如需衡量滚动窗口性能，请将监控器配置为使用 start_rolling_window_goodput_uploader 和 stop_rolling_window_goodput_uploader。

try:
    self._rolling_window_monitor.start_rolling_window_goodput_uploader(
        self.config.rolling_window_size
    )
finally:
    if self._rolling_window_monitor:
        self._rolling_window_monitor.stop_rolling_window_goodput_uploader()

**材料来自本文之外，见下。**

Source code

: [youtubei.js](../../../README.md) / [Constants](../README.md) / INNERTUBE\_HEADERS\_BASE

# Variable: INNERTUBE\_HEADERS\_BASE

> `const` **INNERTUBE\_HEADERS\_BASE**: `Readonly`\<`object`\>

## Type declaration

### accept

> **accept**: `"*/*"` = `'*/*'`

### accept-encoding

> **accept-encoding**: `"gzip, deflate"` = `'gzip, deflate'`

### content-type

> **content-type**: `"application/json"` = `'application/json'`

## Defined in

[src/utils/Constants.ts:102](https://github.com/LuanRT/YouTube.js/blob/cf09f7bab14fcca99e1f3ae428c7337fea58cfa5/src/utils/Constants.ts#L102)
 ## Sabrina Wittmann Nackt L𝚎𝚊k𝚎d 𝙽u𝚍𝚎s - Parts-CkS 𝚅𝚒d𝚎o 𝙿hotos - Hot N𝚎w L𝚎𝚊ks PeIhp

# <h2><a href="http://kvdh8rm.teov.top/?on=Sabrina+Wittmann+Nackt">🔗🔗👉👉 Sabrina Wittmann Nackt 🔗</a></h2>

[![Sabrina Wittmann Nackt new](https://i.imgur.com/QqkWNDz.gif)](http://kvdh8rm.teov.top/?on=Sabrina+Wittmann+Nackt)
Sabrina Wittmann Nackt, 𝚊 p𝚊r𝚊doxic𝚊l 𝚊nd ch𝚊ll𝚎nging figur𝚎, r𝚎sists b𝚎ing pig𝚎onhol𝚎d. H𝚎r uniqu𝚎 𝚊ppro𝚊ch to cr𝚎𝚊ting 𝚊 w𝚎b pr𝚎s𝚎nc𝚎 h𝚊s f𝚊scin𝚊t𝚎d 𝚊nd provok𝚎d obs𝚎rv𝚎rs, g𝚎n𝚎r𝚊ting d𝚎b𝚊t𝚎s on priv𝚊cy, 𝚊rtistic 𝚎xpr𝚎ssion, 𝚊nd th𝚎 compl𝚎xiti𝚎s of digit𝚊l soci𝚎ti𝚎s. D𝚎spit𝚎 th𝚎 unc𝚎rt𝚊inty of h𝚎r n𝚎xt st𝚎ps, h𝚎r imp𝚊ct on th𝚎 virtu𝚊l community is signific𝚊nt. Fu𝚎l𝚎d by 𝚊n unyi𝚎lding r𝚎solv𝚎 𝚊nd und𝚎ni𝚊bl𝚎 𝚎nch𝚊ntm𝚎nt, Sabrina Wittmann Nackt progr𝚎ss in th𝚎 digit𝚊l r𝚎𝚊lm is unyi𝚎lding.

使用上下文管理器封装主要训练入口点。这样可确保在训练开始之前启动监控，并在训练结束时清除最终指标。

def main():
  # ... Load configuration ...

  # Wrap the entire execution
  with maybe_monitor_goodput(config):
    # Run the training loop (which contains the GoodputRecorder events)
    train_loop(config)

后期处理和分析

您可以在任何机器（例如标准 CPU 虚拟机或笔记本电脑）上计算已完成作业的有效吞吐量指标。您无需使用 TPU 进行后处理和分析。

以下代码会输出作业总有效吞吐量：

from ml_goodput_measurement import goodput

calculator = goodput.GoodputCalculator(
    job_name="my-run-name",
    logger_name="goodput_my-run-name"
)

goodput, badput, last_step = calculator.get_job_goodput(
    include_badput_breakdown=True
)

print(f"Goodput: {goodput}%")
print(f"Badput (Infra Recovery): {badput[goodput.BadputType.INFRASTRUCTURE_RECOVERY_FROM_DISRUPTION]}%")

如需了解不良输出 (BadputType) 类型，请参阅不良输出细分详情。

如需指定具体的时间范围，请使用 get_job_goodput_interval：

goodput_pct, badput, _, _, _ = calculator.get_job_goodput_interval(
    start_time_utc,
    end_time_utc
)

开始时间 (start_time_utc) 和结束时间 (end_time_utc) 是 datetime 对象。如需了解详情，请参阅 goodput.py。

使用有效吞吐量信息中心进行监控

为了帮助您监控和直观呈现机器学习训练工作负载，Google Cloud 提供了两组有效吞吐量信息中心：GKE JobSet 有效吞吐量信息中心和 Cloud ML 有效吞吐量信息中心。使用 GKE JobSet 信息中心诊断基础架构或调度问题，并使用 Cloud ML Goodput 信息中心精确定位训练代码中的瓶颈。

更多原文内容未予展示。